● Activity:
Below are the entries; transcribe them exactly and drop every picture.

==== Excerpted records ====

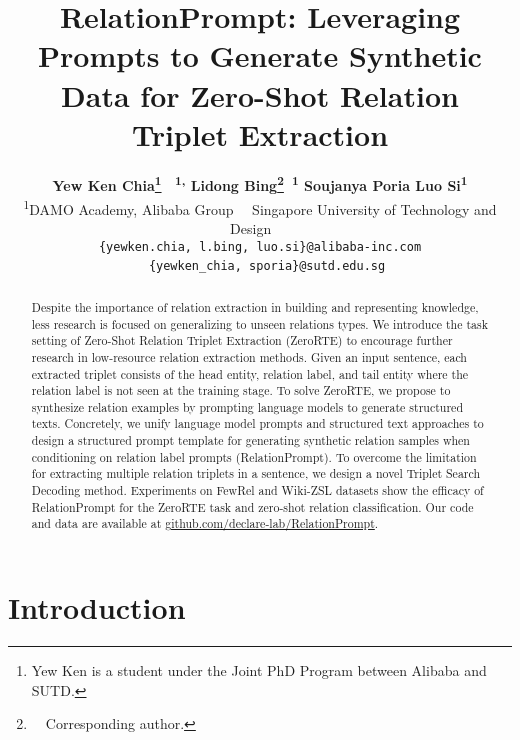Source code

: \documentclass[11pt]{article}
\title{RelationPrompt: Leveraging Prompts to Generate Synthetic Data for Zero-Shot Relation Triplet Extraction}
\author{
\textbf{
Yew Ken Chia\thanks{Yew Ken is a student under the Joint PhD Program between Alibaba and SUTD. 
}
~\textsuperscript{\rm 1,}\quad
Lidong Bing\thanks{~~Corresponding author.}~\textsuperscript{\rm 1}\quad
Soujanya Poria\textsuperscript{\rm }\quad
Luo Si\textsuperscript{\rm 1}}\\
\textsuperscript{\rm 1}DAMO Academy, Alibaba Group~~
\textsuperscript{\rm } Singapore University of Technology and Design ~~\\
{\tt\{yewken.chia, l.bing, luo.si\}@alibaba-inc.com} \\~~{\tt\{yewken\_chia, sporia\}@sutd.edu.sg}}
\begin{document}
\maketitle

\begin{abstract}
Despite the importance of relation extraction in building and representing knowledge, less research is focused on generalizing to unseen relations types.
We introduce the task setting of Zero-Shot Relation Triplet Extraction (ZeroRTE) to encourage further research in low-resource relation extraction methods. 
Given an input sentence, each extracted triplet consists of the head entity, relation label, and tail entity where the relation label is not seen at the training stage.
To solve ZeroRTE, we propose to synthesize relation examples by prompting language models to generate structured texts.
Concretely, we unify language model prompts and structured text approaches to design a structured prompt template for generating synthetic relation samples when conditioning on relation label prompts (RelationPrompt).
To overcome the limitation for extracting multiple relation triplets in a sentence, we design a novel Triplet Search Decoding method.
Experiments on FewRel and Wiki-ZSL datasets show the efficacy of RelationPrompt for the ZeroRTE task and zero-shot relation classification. 
Our code and data are available at
\href{https://github.com/declare-lab/RelationPrompt}{github.com/declare-lab/RelationPrompt}.


\end{abstract}



\section{Introduction}
\end{document}
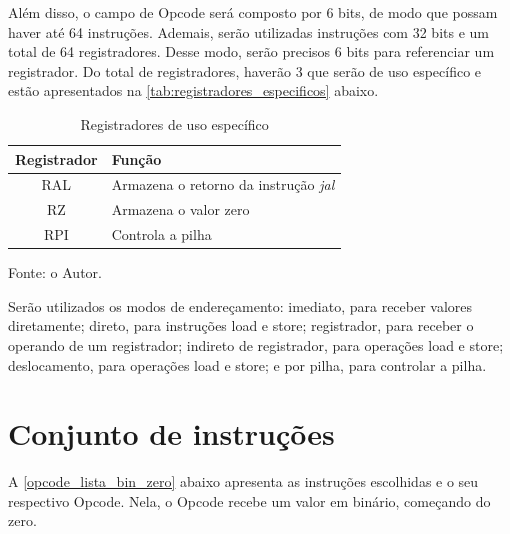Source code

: \documentclass[
	12pt,				%
	oneside,
	a4paper,			%
	english,			%
	french,				%
	spanish,			%
	brazil,				%
	]{abntex2}
\begin{document}
Além disso, o campo de Opcode será composto por 6 bits, de modo que possam haver até 64 instruções. Ademais, serão utilizadas instruções com 32 bits e um total de 64 registradores. Desse modo, serão precisos 6 bits para referenciar um registrador. Do total de registradores, haverão 3 que serão de uso específico e estão apresentados na \autoref{tab:registradores_especificos} abaixo.

\setlength{\tabcolsep}{10pt} %
\begin{table}[H]
\centering
\caption{Registradores de uso específico}
\label{tab:registradores_especificos}
\begin{tabular}{|c|l|}
\hline
\textbf{Registrador} & \textbf{Função} \\
\hline
RAL & Armazena o retorno da instrução \textit{jal} \\
\hline
RZ & Armazena o valor zero \\
\hline
RPI & Controla a pilha \\
\hline
\end{tabular}
\vspace{-0.5em}
\begin{center}
Fonte: o Autor.
\end{center}
\end{table}



Serão utilizados os modos de endereçamento: imediato, para receber valores diretamente; direto, para instruções load e store; registrador, para receber o operando de um registrador; indireto de registrador, para operações load e store; deslocamento, para operações load e store; e por pilha, para controlar a pilha.

\section{Conjunto de instruções}
A \autoref{opcode_lista_bin_zero} abaixo apresenta as instruções escolhidas e o seu respectivo Opcode. Nela, o Opcode recebe um valor em binário, começando do zero.
\end{document}

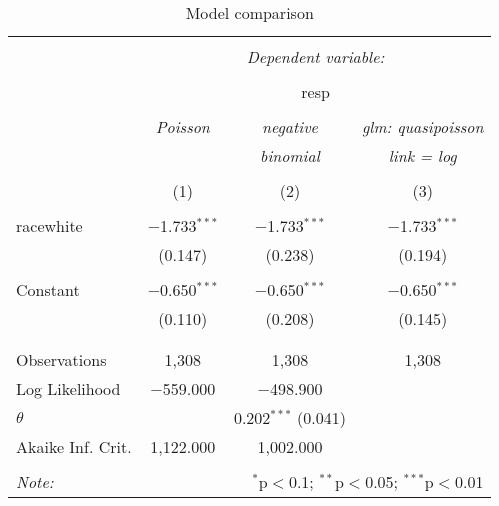 
\begin{wraptable}{r}{4.5in} \centering 
  \caption{Model comparison} 
  \label{} 
\small 
\begin{tabular}{@{\extracolsep{5pt}}lccc} 
\\[-1.8ex]\hline 
\hline \\[-1.8ex] 
 & \multicolumn{3}{c}{\textit{Dependent variable:}} \\ 
\cline{2-4} 
\\[-1.8ex] & \multicolumn{3}{c}{resp} \\ 
\\[-1.8ex] & \textit{Poisson} & \textit{negative} & \textit{glm: quasipoisson} \\ 
 & \textit{} & \textit{binomial} & \textit{link = log} \\ 
\\[-1.8ex] & (1) & (2) & (3)\\ 
\hline \\[-1.8ex] 
 racewhite & $-$1.733$^{***}$ & $-$1.733$^{***}$ & $-$1.733$^{***}$ \\ 
  & (0.147) & (0.238) & (0.194) \\ 
  & & & \\ 
 Constant & $-$0.650$^{***}$ & $-$0.650$^{***}$ & $-$0.650$^{***}$ \\ 
  & (0.110) & (0.208) & (0.145) \\ 
  & & & \\ 
\hline \\[-1.8ex] 
Observations & 1,308 & 1,308 & 1,308 \\ 
Log Likelihood & $-$559.000 & $-$498.900 &  \\ 
$\theta$ &  & 0.202$^{***}$  (0.041) &  \\ 
Akaike Inf. Crit. & 1,122.000 & 1,002.000 &  \\ 
\hline 
\hline \\[-1.8ex] 
\textit{Note:}  & \multicolumn{3}{r}{$^{*}$p$<$0.1; $^{**}$p$<$0.05; $^{***}$p$<$0.01} \\ 
\end{tabular} 
\end{wraptable} 
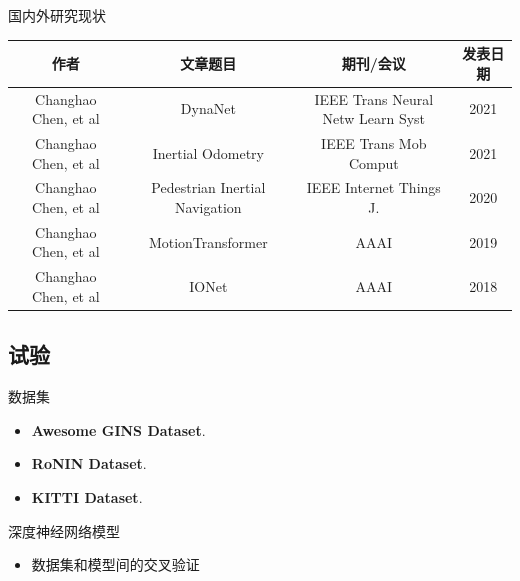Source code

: \documentclass{beamer} %
\begin{document}
\begin{frame}{国内外研究现状}
    
    
    \begin{table}
    \tiny
        \begin{tabular}{cccc}
            \toprule
            作者 & 文章题目 & 期刊/会议 & 发表日期 \\
            \midrule
            Changhao Chen, et al & DynaNet\cite{chen2021dynanet} & IEEE Trans Neural Netw Learn Syst & 2021 \\
            Changhao Chen, et al & Inertial Odometry\cite{chen2021deep} & IEEE Trans Mob Comput & 2021 \\
            Changhao Chen, et al & Pedestrian Inertial Navigation\cite{chen2020deep} & IEEE Internet Things J. & 2020 \\
            Changhao Chen, et al & MotionTransformer\cite{chen2018transferring} & AAAI & 2019 \\
            Changhao Chen, et al & IONet\cite{chen2018ionet} & AAAI & 2018 \\
            \bottomrule
        \end{tabular}
    \end{table}
\end{frame}

\subsection{试验}

\begin{frame}{数据集}
    \begin{itemize}
        \item \textbf{Awesome GINS Dataset}\cite{Tang2022}.
        \item \textbf{RoNIN Dataset}\cite{herath2020ronin}.
        \item \textbf{KITTI Dataset}\cite{Geiger2013IJRR}.
    \end{itemize}
\end{frame}

\begin{frame}{深度神经网络模型}
    \begin{itemize}
        \item 数据集和模型间的交叉验证
    \end{itemize}
\end{frame}
\end{document}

====

● Exercise answer:
Source code

: \documentclass[11pt]{article}
\title{RelationPrompt: Leveraging Prompts to Generate Synthetic Data for Zero-Shot Relation Triplet Extraction}
\author{
\textbf{
Yew Ken Chia\thanks{Yew Ken is a student under the Joint PhD Program between Alibaba and SUTD. 
}
~\textsuperscript{\rm 1,}\quad
Lidong Bing\thanks{~~Corresponding author.}~\textsuperscript{\rm 1}\quad
Soujanya Poria\textsuperscript{\rm }\quad
Luo Si\textsuperscript{\rm 1}}\\
\textsuperscript{\rm 1}DAMO Academy, Alibaba Group~~
\textsuperscript{\rm } Singapore University of Technology and Design ~~\\
{\tt\{yewken.chia, l.bing, luo.si\}@alibaba-inc.com} \\~~{\tt\{yewken\_chia, sporia\}@sutd.edu.sg}}
\begin{document}
\maketitle

\begin{abstract}
Despite the importance of relation extraction in building and representing knowledge, less research is focused on generalizing to unseen relations types.
We introduce the task setting of Zero-Shot Relation Triplet Extraction (ZeroRTE) to encourage further research in low-resource relation extraction methods. 
Given an input sentence, each extracted triplet consists of the head entity, relation label, and tail entity where the relation label is not seen at the training stage.
To solve ZeroRTE, we propose to synthesize relation examples by prompting language models to generate structured texts.
Concretely, we unify language model prompts and structured text approaches to design a structured prompt template for generating synthetic relation samples when conditioning on relation label prompts (RelationPrompt).
To overcome the limitation for extracting multiple relation triplets in a sentence, we design a novel Triplet Search Decoding method.
Experiments on FewRel and Wiki-ZSL datasets show the efficacy of RelationPrompt for the ZeroRTE task and zero-shot relation classification. 
Our code and data are available at
\href{https://github.com/declare-lab/RelationPrompt}{github.com/declare-lab/RelationPrompt}.


\end{abstract}



\section{Introduction}
\end{document}
Source code

: \documentclass[
	12pt,				%
	oneside,
	a4paper,			%
	english,			%
	french,				%
	spanish,			%
	brazil,				%
	]{abntex2}
\begin{document}
Além disso, o campo de Opcode será composto por 6 bits, de modo que possam haver até 64 instruções. Ademais, serão utilizadas instruções com 32 bits e um total de 64 registradores. Desse modo, serão precisos 6 bits para referenciar um registrador. Do total de registradores, haverão 3 que serão de uso específico e estão apresentados na \autoref{tab:registradores_especificos} abaixo.

\setlength{\tabcolsep}{10pt} %
\begin{table}[H]
\centering
\caption{Registradores de uso específico}
\label{tab:registradores_especificos}
\begin{tabular}{|c|l|}
\hline
\textbf{Registrador} & \textbf{Função} \\
\hline
RAL & Armazena o retorno da instrução \textit{jal} \\
\hline
RZ & Armazena o valor zero \\
\hline
RPI & Controla a pilha \\
\hline
\end{tabular}
\vspace{-0.5em}
\begin{center}
Fonte: o Autor.
\end{center}
\end{table}



Serão utilizados os modos de endereçamento: imediato, para receber valores diretamente; direto, para instruções load e store; registrador, para receber o operando de um registrador; indireto de registrador, para operações load e store; deslocamento, para operações load e store; e por pilha, para controlar a pilha.

\section{Conjunto de instruções}
A \autoref{opcode_lista_bin_zero} abaixo apresenta as instruções escolhidas e o seu respectivo Opcode. Nela, o Opcode recebe um valor em binário, começando do zero.
\end{document}

\begin{wraptable}{r}{4.5in} \centering 
  \caption{Model comparison} 
  \label{} 
\small 
\begin{tabular}{@{\extracolsep{5pt}}lccc} 
\\[-1.8ex]\hline 
\hline \\[-1.8ex] 
 & \multicolumn{3}{c}{\textit{Dependent variable:}} \\ 
\cline{2-4} 
\\[-1.8ex] & \multicolumn{3}{c}{resp} \\ 
\\[-1.8ex] & \textit{Poisson} & \textit{negative} & \textit{glm: quasipoisson} \\ 
 & \textit{} & \textit{binomial} & \textit{link = log} \\ 
\\[-1.8ex] & (1) & (2) & (3)\\ 
\hline \\[-1.8ex] 
 racewhite & $-$1.733$^{***}$ & $-$1.733$^{***}$ & $-$1.733$^{***}$ \\ 
  & (0.147) & (0.238) & (0.194) \\ 
  & & & \\ 
 Constant & $-$0.650$^{***}$ & $-$0.650$^{***}$ & $-$0.650$^{***}$ \\ 
  & (0.110) & (0.208) & (0.145) \\ 
  & & & \\ 
\hline \\[-1.8ex] 
Observations & 1,308 & 1,308 & 1,308 \\ 
Log Likelihood & $-$559.000 & $-$498.900 &  \\ 
$\theta$ &  & 0.202$^{***}$  (0.041) &  \\ 
Akaike Inf. Crit. & 1,122.000 & 1,002.000 &  \\ 
\hline 
\hline \\[-1.8ex] 
\textit{Note:}  & \multicolumn{3}{r}{$^{*}$p$<$0.1; $^{**}$p$<$0.05; $^{***}$p$<$0.01} \\ 
\end{tabular} 
\end{wraptable} 
Source code

: \documentclass{beamer} %
\begin{document}
\begin{frame}{国内外研究现状}
    
    
    \begin{table}
    \tiny
        \begin{tabular}{cccc}
            \toprule
            作者 & 文章题目 & 期刊/会议 & 发表日期 \\
            \midrule
            Changhao Chen, et al & DynaNet\cite{chen2021dynanet} & IEEE Trans Neural Netw Learn Syst & 2021 \\
            Changhao Chen, et al & Inertial Odometry\cite{chen2021deep} & IEEE Trans Mob Comput & 2021 \\
            Changhao Chen, et al & Pedestrian Inertial Navigation\cite{chen2020deep} & IEEE Internet Things J. & 2020 \\
            Changhao Chen, et al & MotionTransformer\cite{chen2018transferring} & AAAI & 2019 \\
            Changhao Chen, et al & IONet\cite{chen2018ionet} & AAAI & 2018 \\
            \bottomrule
        \end{tabular}
    \end{table}
\end{frame}

\subsection{试验}

\begin{frame}{数据集}
    \begin{itemize}
        \item \textbf{Awesome GINS Dataset}\cite{Tang2022}.
        \item \textbf{RoNIN Dataset}\cite{herath2020ronin}.
        \item \textbf{KITTI Dataset}\cite{Geiger2013IJRR}.
    \end{itemize}
\end{frame}

\begin{frame}{深度神经网络模型}
    \begin{itemize}
        \item 数据集和模型间的交叉验证
    \end{itemize}
\end{frame}
\end{document}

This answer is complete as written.